Well unfortunately I didn't get exactly what I wanted for Christmas. Aunt Flow reared her ugly head the day after Christmas and it ruined my dreams of telling Josh I had one more gift for him and showing him a positive pregnancy test on New Years Eve. Yes, these are the fantasies I have now. No longer are they consumed with winning the lottery or being famous, now my fantasies consist of me peeing on a stick and seeing a + sign. (Kinda sad isn't it?). Well, maybe next Christmas. But my positive outlook of this miracle happening is getting less and less enthusiastic. Bleh.

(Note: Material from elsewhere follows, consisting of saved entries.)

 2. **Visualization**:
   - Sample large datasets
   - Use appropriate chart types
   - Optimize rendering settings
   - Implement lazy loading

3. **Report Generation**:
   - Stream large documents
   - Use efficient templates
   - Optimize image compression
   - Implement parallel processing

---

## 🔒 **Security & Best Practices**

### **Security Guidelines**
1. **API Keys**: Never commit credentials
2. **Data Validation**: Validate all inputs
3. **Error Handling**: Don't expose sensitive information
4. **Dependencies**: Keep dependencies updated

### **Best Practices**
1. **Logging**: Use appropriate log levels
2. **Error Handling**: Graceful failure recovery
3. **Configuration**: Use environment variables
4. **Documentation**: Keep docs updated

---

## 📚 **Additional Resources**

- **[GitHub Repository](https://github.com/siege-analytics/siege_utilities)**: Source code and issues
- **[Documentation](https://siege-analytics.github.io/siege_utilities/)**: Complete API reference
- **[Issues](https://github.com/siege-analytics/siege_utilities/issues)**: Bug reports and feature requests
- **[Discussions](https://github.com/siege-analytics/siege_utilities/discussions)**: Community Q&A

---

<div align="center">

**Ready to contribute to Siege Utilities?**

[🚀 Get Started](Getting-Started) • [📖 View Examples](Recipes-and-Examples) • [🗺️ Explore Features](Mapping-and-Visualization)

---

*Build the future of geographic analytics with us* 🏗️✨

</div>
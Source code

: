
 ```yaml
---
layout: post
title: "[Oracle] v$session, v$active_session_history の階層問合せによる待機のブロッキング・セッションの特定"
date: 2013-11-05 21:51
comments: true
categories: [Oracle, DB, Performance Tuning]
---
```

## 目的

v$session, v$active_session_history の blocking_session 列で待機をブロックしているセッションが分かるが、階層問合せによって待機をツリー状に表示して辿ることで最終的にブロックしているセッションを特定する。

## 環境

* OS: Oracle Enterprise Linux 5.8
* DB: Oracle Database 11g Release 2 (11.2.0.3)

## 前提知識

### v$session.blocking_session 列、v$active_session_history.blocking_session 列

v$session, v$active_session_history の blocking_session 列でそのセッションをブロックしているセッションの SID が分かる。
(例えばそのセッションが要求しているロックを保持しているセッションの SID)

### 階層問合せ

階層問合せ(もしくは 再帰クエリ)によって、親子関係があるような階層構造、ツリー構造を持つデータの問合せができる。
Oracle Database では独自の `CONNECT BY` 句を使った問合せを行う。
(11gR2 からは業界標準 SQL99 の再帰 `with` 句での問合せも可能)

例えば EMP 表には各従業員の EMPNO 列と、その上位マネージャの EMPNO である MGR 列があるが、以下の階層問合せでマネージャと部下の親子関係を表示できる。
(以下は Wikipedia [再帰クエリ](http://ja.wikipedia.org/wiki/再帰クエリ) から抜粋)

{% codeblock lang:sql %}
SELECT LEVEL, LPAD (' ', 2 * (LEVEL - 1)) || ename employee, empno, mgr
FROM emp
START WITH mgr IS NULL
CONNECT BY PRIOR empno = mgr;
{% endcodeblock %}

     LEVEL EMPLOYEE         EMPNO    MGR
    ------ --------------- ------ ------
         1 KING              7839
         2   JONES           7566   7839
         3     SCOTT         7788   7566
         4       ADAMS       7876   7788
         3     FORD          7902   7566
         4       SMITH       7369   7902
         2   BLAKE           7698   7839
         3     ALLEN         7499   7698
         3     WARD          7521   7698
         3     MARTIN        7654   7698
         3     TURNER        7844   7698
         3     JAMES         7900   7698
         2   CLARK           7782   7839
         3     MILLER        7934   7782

I am not going to lie, I am BEAT DOWN with this infertility crap. I am tired of it consuming my life. Sure, I function on a daily basis, I get up, go to work, clean the house, pay the bills, and eat (too much) but I feel like I want to scream a LOT. My anxiety level over the last few years has SKY ROCKETED. It is the weirdest thing, I will be fine just going on with daily things and then I will get VERY TENSE. Sometimes there are triggers but other times, I can't tell you why I get this way. I just do and have to wait for it to pass.
I was asked the other day when the "old" Kelley will be coming back and it made me incredibly sad because the only answer I could give was "She isn't. this is who I am now" and I HATE it.